Facciamo un attimo di mente locale. Ecco, la Panhead ha ancora i classici cuscinetti a sfera, quindi delle vere sfere che hanno bisogno di parecchio grasso, e quando questo diventa freddo e duro – allora addio! Come quando p.es. la ruota davanti finisce di nuovo in uno dei solchi. Per fortuna i Wrecker al manubrio sono dei dritti che conoscono le proprie moto e infilano miglia dopo miglia come se stessero sulla A1 di domenica quando gioca l’Italia. E in un certo senso è così, visto che la carreggiata è larga 30 metri, il traffico praticamente zero. Giusto qualche grosso pickup di tanto in tanto e qualche camion che porta carburanti o alimenti. Si continua a risalire il Mackenzie. Gli alberi diventano più alti, le rive pure – ma prima che ci si possa sentire a casa, tipo nelle Alpi, appare un porto. Ossia quel che nell’inverno artico di un porto rimane visibile: delle navi. Navi conficcate nel ghiaccio. E lungo una nave e l’altra la Wrecking Crew che scorrazza sulle Big Twin. Un porto - significa però anche che per Inuvik non manca più molto. E che non manca più molto nemmeno al momento di dire addio alla Ice Road. Così facciamo una breve sosta sulla medesima. Un po’ di foto, un piccolo rifornimento di benzina – e d’olio, dato che la Pan di Peter gocciola. Poco, però gocciola. Nel tentativo di raccogliere l’olio ci rendiamo conto ancora una volta di quanto freddo fa, con la goccia d’olio che finita sul ghiaccio è diventata subito una gomma masticata. Talmente dura che solo sfoderando un coltello riusciamo a toglierla dal ghiaccio.

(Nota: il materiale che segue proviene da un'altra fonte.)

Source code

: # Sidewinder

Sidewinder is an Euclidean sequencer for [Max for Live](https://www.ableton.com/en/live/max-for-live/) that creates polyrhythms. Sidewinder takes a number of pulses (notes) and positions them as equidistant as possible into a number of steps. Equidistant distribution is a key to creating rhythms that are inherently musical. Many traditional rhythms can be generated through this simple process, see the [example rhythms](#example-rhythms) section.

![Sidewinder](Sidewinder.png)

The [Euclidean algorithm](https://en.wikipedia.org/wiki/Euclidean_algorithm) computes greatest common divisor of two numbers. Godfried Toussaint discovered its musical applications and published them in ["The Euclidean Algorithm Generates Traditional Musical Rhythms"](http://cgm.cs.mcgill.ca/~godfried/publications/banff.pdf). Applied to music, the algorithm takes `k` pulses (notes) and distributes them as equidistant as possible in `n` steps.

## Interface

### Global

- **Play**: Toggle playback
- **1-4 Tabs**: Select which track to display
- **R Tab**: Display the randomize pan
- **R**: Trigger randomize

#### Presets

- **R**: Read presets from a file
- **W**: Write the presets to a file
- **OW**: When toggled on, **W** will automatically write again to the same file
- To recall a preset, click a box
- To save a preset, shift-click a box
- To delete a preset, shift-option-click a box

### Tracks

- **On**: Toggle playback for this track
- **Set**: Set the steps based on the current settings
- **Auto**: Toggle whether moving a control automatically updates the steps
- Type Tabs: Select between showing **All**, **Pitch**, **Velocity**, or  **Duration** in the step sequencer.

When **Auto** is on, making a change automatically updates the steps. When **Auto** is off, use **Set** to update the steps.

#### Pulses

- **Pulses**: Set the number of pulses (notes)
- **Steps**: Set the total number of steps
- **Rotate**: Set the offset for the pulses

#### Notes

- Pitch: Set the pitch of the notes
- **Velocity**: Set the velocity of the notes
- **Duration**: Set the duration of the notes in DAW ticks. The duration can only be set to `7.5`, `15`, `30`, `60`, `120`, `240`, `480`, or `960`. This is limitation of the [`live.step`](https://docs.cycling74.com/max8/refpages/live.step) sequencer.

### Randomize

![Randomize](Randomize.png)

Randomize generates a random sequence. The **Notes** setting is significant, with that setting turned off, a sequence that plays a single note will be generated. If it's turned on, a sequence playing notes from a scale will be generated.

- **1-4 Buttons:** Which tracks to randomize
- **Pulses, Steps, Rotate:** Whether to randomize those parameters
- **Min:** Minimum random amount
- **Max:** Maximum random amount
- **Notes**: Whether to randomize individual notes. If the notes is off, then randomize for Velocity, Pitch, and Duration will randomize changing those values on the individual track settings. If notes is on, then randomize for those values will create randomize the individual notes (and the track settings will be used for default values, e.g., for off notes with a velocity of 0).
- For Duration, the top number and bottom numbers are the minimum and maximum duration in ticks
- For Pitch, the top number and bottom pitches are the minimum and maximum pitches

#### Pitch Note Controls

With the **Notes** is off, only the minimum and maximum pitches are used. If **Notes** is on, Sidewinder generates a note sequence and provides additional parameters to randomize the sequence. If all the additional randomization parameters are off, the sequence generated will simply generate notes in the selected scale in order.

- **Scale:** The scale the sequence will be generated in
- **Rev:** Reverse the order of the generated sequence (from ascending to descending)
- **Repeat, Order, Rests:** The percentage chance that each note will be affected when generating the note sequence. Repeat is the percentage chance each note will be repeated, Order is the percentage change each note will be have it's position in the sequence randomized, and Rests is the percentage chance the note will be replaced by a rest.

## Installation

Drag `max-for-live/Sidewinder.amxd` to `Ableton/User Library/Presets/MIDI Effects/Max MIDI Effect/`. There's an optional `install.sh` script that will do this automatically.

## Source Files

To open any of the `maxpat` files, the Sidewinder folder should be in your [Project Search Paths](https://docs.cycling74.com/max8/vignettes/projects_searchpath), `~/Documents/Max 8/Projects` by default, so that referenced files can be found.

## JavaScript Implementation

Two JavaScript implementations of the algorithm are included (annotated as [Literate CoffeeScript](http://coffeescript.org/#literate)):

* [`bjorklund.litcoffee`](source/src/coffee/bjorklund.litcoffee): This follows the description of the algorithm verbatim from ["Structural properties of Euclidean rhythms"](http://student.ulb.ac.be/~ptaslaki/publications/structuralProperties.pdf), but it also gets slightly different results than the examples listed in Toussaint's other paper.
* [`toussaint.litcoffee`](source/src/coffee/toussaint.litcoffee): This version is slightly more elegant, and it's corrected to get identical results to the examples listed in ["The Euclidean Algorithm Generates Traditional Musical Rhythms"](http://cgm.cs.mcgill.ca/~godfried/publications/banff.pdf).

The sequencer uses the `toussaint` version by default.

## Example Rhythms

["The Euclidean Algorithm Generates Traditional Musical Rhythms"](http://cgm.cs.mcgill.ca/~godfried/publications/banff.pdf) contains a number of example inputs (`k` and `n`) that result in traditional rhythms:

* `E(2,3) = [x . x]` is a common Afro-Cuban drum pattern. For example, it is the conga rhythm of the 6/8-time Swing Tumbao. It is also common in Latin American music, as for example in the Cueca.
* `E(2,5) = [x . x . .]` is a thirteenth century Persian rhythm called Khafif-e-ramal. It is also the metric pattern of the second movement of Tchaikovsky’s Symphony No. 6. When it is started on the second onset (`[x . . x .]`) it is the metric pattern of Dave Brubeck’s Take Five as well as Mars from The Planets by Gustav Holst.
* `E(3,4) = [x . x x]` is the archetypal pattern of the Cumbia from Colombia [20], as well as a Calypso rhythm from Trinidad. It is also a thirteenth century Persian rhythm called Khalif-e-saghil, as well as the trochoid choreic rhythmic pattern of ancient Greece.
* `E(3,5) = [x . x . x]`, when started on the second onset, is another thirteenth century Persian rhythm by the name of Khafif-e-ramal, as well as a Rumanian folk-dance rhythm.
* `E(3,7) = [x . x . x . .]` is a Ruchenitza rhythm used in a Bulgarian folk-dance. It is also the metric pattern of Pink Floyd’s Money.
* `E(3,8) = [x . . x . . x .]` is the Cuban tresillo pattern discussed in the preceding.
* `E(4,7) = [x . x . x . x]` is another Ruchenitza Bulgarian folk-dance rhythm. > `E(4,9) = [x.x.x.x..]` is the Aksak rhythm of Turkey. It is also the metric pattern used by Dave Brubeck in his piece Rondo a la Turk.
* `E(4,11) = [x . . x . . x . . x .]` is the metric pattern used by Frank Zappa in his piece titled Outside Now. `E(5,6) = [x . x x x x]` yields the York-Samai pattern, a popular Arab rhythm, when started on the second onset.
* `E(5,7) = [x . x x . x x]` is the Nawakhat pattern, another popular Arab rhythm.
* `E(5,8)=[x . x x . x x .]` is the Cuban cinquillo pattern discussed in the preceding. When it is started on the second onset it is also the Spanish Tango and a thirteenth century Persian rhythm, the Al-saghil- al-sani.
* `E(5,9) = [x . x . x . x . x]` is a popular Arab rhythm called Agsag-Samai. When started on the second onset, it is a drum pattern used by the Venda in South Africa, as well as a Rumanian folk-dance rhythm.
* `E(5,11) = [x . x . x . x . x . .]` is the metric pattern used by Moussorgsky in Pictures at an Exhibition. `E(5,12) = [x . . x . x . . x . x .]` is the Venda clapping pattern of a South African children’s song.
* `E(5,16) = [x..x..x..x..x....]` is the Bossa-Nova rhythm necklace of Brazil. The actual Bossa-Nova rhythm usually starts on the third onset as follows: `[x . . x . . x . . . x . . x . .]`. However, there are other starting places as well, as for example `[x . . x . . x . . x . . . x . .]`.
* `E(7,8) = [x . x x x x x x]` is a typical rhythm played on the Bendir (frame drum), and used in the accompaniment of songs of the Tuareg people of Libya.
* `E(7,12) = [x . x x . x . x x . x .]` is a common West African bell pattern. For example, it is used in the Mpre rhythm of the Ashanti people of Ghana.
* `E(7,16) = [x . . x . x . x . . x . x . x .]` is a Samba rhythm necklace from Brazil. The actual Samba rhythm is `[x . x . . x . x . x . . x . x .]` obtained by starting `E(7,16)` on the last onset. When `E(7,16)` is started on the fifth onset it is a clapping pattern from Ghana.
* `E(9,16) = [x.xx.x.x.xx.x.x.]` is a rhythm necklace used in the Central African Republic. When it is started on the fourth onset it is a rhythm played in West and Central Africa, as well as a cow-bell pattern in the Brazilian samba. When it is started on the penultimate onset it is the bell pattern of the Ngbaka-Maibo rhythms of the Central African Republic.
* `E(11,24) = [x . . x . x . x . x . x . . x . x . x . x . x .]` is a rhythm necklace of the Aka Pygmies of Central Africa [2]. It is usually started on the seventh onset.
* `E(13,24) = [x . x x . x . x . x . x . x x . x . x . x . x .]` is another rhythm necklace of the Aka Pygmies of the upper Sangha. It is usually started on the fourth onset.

Si palesa poi un altro fenomeno dovuto al freddo, del quale ci rendiamo conto del tutto solo durante questa fermata: dopo due ore di marcia sul ghiaccio, motore, pompa dell’olio e scarico sono appena tiepidini. Si possono tranquillamente toccare con le mani nude, senza che però abbiano effetto riscaldante alcuno – molto meglio i guanti. Il nostro problema con l’olio c’impone di andare veloci in officina. E lì si capisce presto chi è il malfattore: la scatola dei bilancieri. Evidentemente con il freddo la guarnizione di sughero si ritira troppo. Beh, non c’è davvero da biasimarla, però intervenire bisogna, dato che vogliamo continuare e arrivare alla Dempster Highway. Per cui: domani, prima di tutto va trovato del silicone per stagnare l’alloggiamento bilancieri. Ora però si prospetta la nottata, vale a dire bisteccona, birra oriunda e dormitina come si deve presso il Mackenzie Hotel, Inuvik, N.W.T., Canada.

Colazione a partire dalle sette, e poi: fare i bagagli e trasferire tutto nel furgone di supporto. Fatto ciò, poco dopo le nove, visita al locale venditore specializzato in tutto. Acquisto mirato di silicone. Stagnatura della scatola bilancieri e rimontaggio dei serbatoi. Pronti per la partenza. Facciamo ancora un giro d’onore attraverso Inuvik, dopodiché il capitolo Ice Road è chiuso. Siamo stati all’altro capo della strada, abbiamo sofferto il freddo, siamo rimasti a bocca aperta, s’è smadonnato, smanettato con la chiave inglese, fotografato e filmato. E sarà molto complicato spiegare come è stato in realtà. Il freddo, la vastità, il paesaggio, la gente, le cose accadute – tutto questo ci mancherà. Forse solo fra qualche settimana, forse già quando lasceremo la Dempster Highway. Attraversando le Richardson Mountains, verso sud. Perché dovunque c’è un altro capo della strada.